When cracks in the Yugoslav federation started to show, many Ustashe who fled abroad after 1945 and their descendants came back to feature prominently in Tudjman's 1990 presidential campaign.
Several hardliners returned to fight for the dream of Croatian statehood and won high places in the regime.
The opposition of the minority Serb community to the idea of Croatian independence was only strengthened by the nationalist rhetoric, and the fear of a resurgence of the Ustashe was the driving force behind its rebellion.
Although the Ustashe regime was never reinstated, the government often turned a blind eye to the reintroduction of Ustashe symbols.
The kuna currency, first used as paper money under the fascist regime, was reintroduced. Rightist parties started to raise hands in Ustashe salutes during rallies.

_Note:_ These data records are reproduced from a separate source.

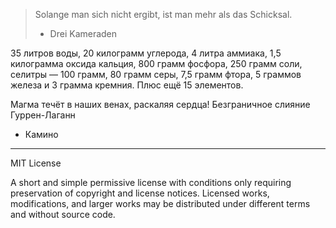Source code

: > Solange man sich nicht ergibt, ist man mehr als das Schicksal.
> - Drei Kameraden

35 литров воды, 20 килограмм углерода, 4 литра аммиака, 1,5 килограмма оксида кальция, 800 грамм фосфора, 250 грамм соли, селитры — 100 грамм, 80 грамм серы, 7,5 грамм фтора, 5 граммов железа и 3 грамма кремния. Плюс ещё 15 элементов.

Магма течёт в наших венах, раскаляя сердца! Безграничное слияние Гуррен-Лаганн
- Камино

------------------------------------------------------------------------------------

MIT License

A short and simple permissive license with conditions only requiring preservation of copyright and license notices. Licensed works, modifications, and larger works may be distributed under different terms and without source code.

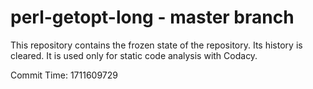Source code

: # perl-getopt-long - master branch

This repository contains the frozen state of the repository.
Its history is cleared. It is used only for static code
analysis with Codacy.

Commit Time: 1711609729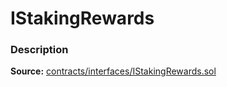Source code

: # IStakingRewards

### Description <a href="description" id="description"></a>

**Source:** [contracts/interfaces/IStakingRewards.sol](https://github.com/perifinance/peri-finance/blob/master/contracts/interfaces/IStakingRewards.sol)
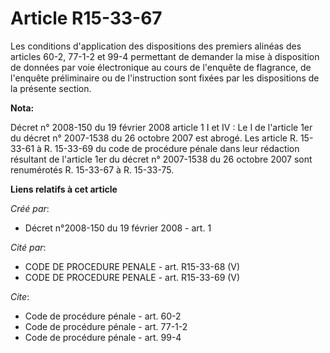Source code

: # Article R15-33-67

Les conditions d'application des dispositions des premiers alinéas des articles 60-2, 77-1-2 et 99-4 permettant de demander
la mise à disposition de données par voie électronique au cours de l'enquête de flagrance, de l'enquête préliminaire ou de
l'instruction sont fixées par les dispositions de la présente section.

**Nota:**

Décret n° 2008-150 du 19 février 2008 article 1 I et IV : Le I de l'article 1er du décret n° 2007-1538 du 26 octobre 2007 est
abrogé. Les article R. 15-33-61 à R. 15-33-69 du code de procédure pénale dans leur rédaction résultant de l'article 1er du
décret n° 2007-1538 du 26 octobre 2007 sont renumérotés R. 15-33-67 à R. 15-33-75.

**Liens relatifs à cet article**

_Créé par_:

  - Décret n°2008-150 du 19 février 2008 - art. 1

_Cité par_:

  - CODE DE PROCEDURE PENALE - art. R15-33-68 (V)
  - CODE DE PROCEDURE PENALE - art. R15-33-69 (V)

_Cite_:

  - Code de procédure pénale - art. 60-2
  - Code de procédure pénale - art. 77-1-2
  - Code de procédure pénale - art. 99-4
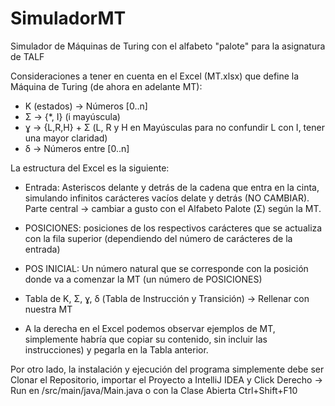 # SimuladorMT
Simulador de Máquinas de Turing con el alfabeto "palote" para la asignatura de TALF

Consideraciones a tener en cuenta en el Excel (MT.xlsx) que define la Máquina de Turing (de ahora en adelante MT):
  - K (estados) -> Números [0..n]
  - Σ -> {*, I} (i mayúscula)
  - ɣ -> {L,R,H} + Σ (L, R y H en Mayúsculas para no confundir L con I, tener una mayor claridad)
  - δ -> Números entre [0..n]

La estructura del Excel es la siguiente:
  - Entrada: Asteriscos delante y detrás de la cadena que entra en la cinta, simulando infinitos carácteres vacíos delate y detrás (NO CAMBIAR). 
    Parte central -> cambiar a gusto con el Alfabeto Palote (Σ) según la MT.
   
  - POSICIONES: posiciones de los respectivos carácteres que se actualiza con la fila superior (dependiendo del número de carácteres de la entrada)
   
  - POS INICIAL: Un número natural que se corresponde con la posición donde va a comenzar la MT (un número de POSICIONES)
  
  - Tabla de K, Σ, ɣ, δ (Tabla de Instrucción y Transición) -> Rellenar con nuestra MT
  
  - A la derecha en el Excel podemos observar ejemplos de MT, simplemente habría que copiar su contenido, sin incluir las instrucciones) y pegarla en la Tabla anterior.
  
Por otro lado, la instalación y ejecución del programa simplemente debe ser Clonar el Repositorio, importar el Proyecto a IntelliJ IDEA y Click Derecho -> Run 
en /src/main/java/Main.java o con la Clase Abierta Ctrl+Shift+F10
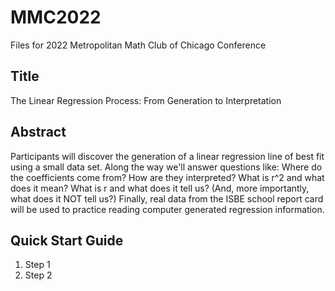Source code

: # MMC2022
Files for 2022 Metropolitan Math Club of Chicago Conference

## Title
The Linear Regression Process: From Generation to Interpretation

## Abstract
Participants will discover the generation of a linear regression line of best fit using a small data set. Along the way we'll answer questions like: Where do the coefficients come from? How are they interpreted? What is r^2 and what does it mean? What is r and what does it tell us? (And, more importantly, what does it NOT tell us?) Finally, real data from the ISBE school report card will be used to practice reading computer generated regression information.


## Quick Start Guide
1. Step 1
2. Step 2
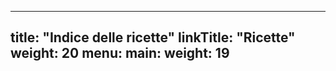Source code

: 
---
title: "Indice delle ricette"
linkTitle: "Ricette"
weight: 20
menu:
  main:
    weight: 19
---
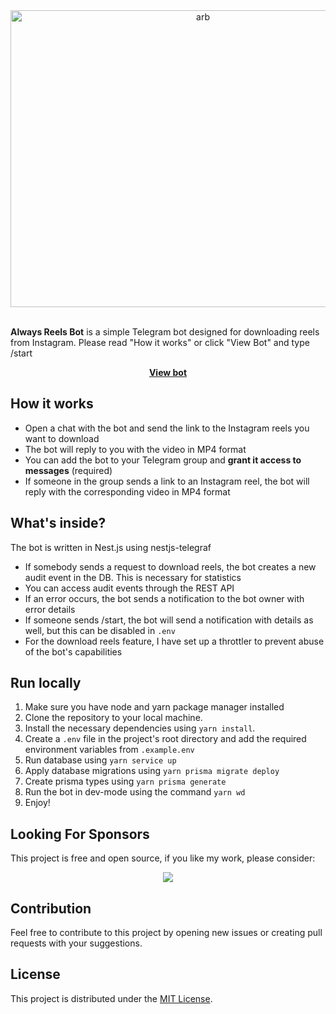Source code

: <div align="center">
  <img src="https://github.com/Rojeck/alwaysReelsBot/assets/30295583/9aa1fb49-ef6b-4c3a-88f7-1f034cb733c4" alt="arb" width="600px" height="475px">
</div>
<br>
<p><b>Always Reels Bot</b> is a simple Telegram bot designed for downloading reels from Instagram. Please read "How it works" or click "View Bot" and type /start</p>
<div align='center'><a href="https://t.me/AlwaysReels_bot"><b>View bot</b></a></div>

## How it works

- Open a chat with the bot and send the link to the Instagram reels you want to download
- The bot will reply to you with the video in MP4 format
- You can add the bot to your Telegram group and <b>grant it access to messages</b> (required)
- If someone in the group sends a link to an Instagram reel, the bot will reply with the corresponding video in MP4 format


## What's inside?

The bot is written in Nest.js using nestjs-telegraf
- If somebody sends a request to download reels, the bot creates a new audit event in the DB. This is necessary for statistics
- You can access audit events through the REST API
- If an error occurs, the bot sends a notification to the bot owner with error details
- If someone sends /start, the bot will send a notification with details as well, but this can be disabled in `.env`
- For the download reels feature, I have set up a throttler to prevent abuse of the bot's capabilities


## Run locally

1. Make sure you have node and yarn package manager installed
2. Clone the repository to your local machine.
3. Install the necessary dependencies using `yarn install`.
4. Create a `.env` file in the project's root directory and add the required environment variables from `.example.env`
5. Run database using `yarn service up`
6. Apply database migrations using `yarn prisma migrate deploy`
7. Create prisma types using `yarn prisma generate`
8. Run the bot in dev-mode using the command `yarn wd`
9. Enjoy!

## Looking For Sponsors
This project is free and open source, if you like my work, please consider:
<br>
<div align='center'>
  <a href="https://www.buymeacoffee.com/always_close"><img src="https://img.buymeacoffee.com/button-api/?text=Buy me a coffee&emoji=&slug=always_close&button_colour=FFDD00&font_colour=000000&font_family=Cookie&outline_colour=000000&coffee_colour=ffffff" /></a>
</div>

## Contribution

Feel free to contribute to this project by opening new issues or creating pull requests with your suggestions.

## License

This project is distributed under the [MIT License](LICENSE).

A Catholic priest held a mass for Ustashe leader Ante Pavelic, whose pictures crept back into bars and restaurants. The priest was criticised by church officials but remained in orders.

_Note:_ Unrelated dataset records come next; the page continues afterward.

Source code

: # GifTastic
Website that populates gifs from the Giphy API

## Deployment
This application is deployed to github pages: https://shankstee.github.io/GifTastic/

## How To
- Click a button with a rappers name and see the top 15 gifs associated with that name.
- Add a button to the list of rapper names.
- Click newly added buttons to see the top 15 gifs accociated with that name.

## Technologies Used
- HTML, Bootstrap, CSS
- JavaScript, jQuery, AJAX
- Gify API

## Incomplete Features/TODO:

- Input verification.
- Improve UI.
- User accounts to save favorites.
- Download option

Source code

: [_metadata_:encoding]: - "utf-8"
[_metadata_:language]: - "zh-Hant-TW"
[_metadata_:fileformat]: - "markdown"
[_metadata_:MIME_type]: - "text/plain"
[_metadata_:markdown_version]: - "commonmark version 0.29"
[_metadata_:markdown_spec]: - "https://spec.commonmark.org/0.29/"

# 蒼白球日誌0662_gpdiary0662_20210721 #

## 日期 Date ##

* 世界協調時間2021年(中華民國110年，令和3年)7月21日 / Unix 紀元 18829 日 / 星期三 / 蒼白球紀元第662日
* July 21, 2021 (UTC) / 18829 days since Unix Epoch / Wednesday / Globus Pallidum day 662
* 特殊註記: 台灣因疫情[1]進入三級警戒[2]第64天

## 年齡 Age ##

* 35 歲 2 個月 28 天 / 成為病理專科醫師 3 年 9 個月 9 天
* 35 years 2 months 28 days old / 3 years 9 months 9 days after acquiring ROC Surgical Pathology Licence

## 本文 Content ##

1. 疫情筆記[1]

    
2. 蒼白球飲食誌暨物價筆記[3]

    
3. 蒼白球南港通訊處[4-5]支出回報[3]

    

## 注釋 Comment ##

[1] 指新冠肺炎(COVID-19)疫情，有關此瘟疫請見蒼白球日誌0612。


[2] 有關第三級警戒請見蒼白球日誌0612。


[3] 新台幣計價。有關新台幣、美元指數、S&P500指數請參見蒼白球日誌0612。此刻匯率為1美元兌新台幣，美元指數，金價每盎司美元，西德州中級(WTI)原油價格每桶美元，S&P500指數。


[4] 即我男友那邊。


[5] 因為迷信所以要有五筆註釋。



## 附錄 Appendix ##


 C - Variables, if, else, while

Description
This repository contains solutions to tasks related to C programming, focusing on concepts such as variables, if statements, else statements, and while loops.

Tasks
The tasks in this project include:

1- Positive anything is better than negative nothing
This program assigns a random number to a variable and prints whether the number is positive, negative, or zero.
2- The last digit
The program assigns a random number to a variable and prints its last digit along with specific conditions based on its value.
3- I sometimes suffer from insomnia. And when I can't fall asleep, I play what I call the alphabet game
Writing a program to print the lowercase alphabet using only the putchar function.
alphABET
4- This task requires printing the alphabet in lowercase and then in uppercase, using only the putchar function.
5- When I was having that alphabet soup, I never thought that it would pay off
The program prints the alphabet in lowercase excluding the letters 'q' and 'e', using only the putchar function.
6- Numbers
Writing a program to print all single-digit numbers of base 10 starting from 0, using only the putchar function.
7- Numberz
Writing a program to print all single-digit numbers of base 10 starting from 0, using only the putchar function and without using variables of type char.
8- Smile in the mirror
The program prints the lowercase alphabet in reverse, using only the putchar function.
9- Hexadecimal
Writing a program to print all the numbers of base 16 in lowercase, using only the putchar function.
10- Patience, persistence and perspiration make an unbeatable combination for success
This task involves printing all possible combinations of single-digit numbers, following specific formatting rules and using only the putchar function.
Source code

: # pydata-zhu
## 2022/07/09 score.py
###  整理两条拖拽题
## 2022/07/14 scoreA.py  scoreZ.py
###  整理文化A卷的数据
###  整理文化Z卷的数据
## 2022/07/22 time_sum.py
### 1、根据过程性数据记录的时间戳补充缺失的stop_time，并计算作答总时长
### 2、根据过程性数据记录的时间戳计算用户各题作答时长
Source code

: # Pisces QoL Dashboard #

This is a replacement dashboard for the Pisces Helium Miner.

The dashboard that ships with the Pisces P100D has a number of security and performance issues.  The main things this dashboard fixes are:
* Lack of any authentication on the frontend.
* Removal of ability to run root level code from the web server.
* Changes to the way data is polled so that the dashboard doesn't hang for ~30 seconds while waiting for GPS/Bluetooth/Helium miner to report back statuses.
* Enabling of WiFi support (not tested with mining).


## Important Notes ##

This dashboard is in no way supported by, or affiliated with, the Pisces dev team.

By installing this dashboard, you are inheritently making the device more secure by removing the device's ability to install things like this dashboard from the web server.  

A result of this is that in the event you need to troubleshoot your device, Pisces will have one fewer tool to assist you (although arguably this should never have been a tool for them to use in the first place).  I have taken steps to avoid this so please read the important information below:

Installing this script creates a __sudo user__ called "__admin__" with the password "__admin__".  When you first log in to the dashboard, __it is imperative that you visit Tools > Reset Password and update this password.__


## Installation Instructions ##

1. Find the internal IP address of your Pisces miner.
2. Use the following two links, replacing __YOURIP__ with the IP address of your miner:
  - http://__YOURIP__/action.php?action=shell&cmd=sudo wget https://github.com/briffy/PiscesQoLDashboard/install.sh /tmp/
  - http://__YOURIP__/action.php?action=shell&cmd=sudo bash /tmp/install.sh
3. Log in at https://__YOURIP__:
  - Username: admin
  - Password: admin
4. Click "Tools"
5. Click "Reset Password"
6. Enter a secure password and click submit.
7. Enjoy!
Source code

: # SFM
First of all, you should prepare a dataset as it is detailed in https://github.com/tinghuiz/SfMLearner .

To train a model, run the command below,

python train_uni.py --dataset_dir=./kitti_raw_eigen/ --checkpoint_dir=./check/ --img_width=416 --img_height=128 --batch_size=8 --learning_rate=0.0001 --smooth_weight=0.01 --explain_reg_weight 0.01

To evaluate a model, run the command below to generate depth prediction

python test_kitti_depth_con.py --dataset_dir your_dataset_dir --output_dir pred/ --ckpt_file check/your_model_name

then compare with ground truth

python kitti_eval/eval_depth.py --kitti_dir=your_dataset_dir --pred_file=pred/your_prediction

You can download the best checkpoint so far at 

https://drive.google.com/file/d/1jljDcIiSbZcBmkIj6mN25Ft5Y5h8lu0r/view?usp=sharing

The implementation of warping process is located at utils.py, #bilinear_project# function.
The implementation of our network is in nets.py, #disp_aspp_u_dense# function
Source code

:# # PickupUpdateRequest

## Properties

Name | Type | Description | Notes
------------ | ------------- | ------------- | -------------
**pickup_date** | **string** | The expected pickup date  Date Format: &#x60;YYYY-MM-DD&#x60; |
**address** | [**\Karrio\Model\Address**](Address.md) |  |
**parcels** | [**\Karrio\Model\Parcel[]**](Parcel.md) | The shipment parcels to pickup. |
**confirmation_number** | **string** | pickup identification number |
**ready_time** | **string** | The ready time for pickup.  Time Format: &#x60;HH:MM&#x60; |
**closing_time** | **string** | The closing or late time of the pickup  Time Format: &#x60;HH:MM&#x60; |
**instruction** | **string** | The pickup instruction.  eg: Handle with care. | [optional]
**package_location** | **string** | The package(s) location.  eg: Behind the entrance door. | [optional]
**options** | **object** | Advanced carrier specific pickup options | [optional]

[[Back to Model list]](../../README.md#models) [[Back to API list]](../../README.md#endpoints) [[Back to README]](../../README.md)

At the same time the government advocated, or tacitly approved, the wiping away of many signs of Croatia's partisan past, despite claiming it was proud of its contribution to the Yugoslav anti-fascist movement in World War Two.
It renamed the ``Square of the Victims of Fascism'' in Zagreb the ``Square of Great Croatian People.'' The same fate befell many streets and schools named after communist leaders. Many partisan monuments were blown up.
``Our authorities have a hypocritical attitude toward our anti-fascist past. They are anti-fascists when the need arises but, when they want to fawn upon the other side, then they are not,'' Goldstein said.
``The reconciliation project was aimed at striking a balance between Ustashe and partisan crimes, in an effort to cast doubt on the gravity of the Ustashe crimes. The consequence of this has been the reappearance of some Ustashe symbols,'' he added.
The project culminated in Tudjman's proposal to re-bury Ustasha and partisan victims, as well as Croats killed in the 1991 war with minority Serbs, side by side in Jasenovac, which would turn the site into a symbol of all-Croat reconciliation.
According to independent Croatian estimates which Croatian Jews regard as most accurate, some 85,000 Serbs, Jews, gypsies and anti-fascist Croats perished in Jasenovac. Serbs and some international Jewish groups put the toll at 600,000.
The return of the former Jasenovac commander is now polarising the Croatian public. While nationalists see it as yet more Western pressure, others think the time has come for Croatia to finally shake off its historical burden.
It took a first step last August when it formally apologised to the Jewish people for crimes committed during World War Two, enabling full diplomatic relations with Israel.
Unlike Germany, which has had 50 years to try and come to terms with its Nazi past, Croatia under communism never had that opportunity. But, seven years after independence, many believe it is high time the debate was held and resolved.
``The truth about Sakic and the NDH must be told and accepted as a precondition for Croatia becoming part of Europe. Because of such fumbling with fascism and anti-fascism, Croatia has lost its anti-fascist identity,'' Goldstein said.
Ivo Banac, a history professor at Yale University and a human rights activist, agrees.
``It is not evil in itself to have fascists in your past -- most European states had them at one point in time or other. But it is a pity if you relate to them benevolently,'' he said.
``It is bad when the state gets involved on the side of those who want to change history.''
Reuters, "Fascist's return will force Croatia to examine past", May 01, 1998
Source: http://www.srpska-mreza.com/sakic/press23.htm (<- click)
Can anybody understand the fear of a repeating Serb holocaust in 1990 in Croatia? (Serb families lost many relatives that were murdered by Ustashas in WW2 in Croatia - who helped this children to grow up without parents?)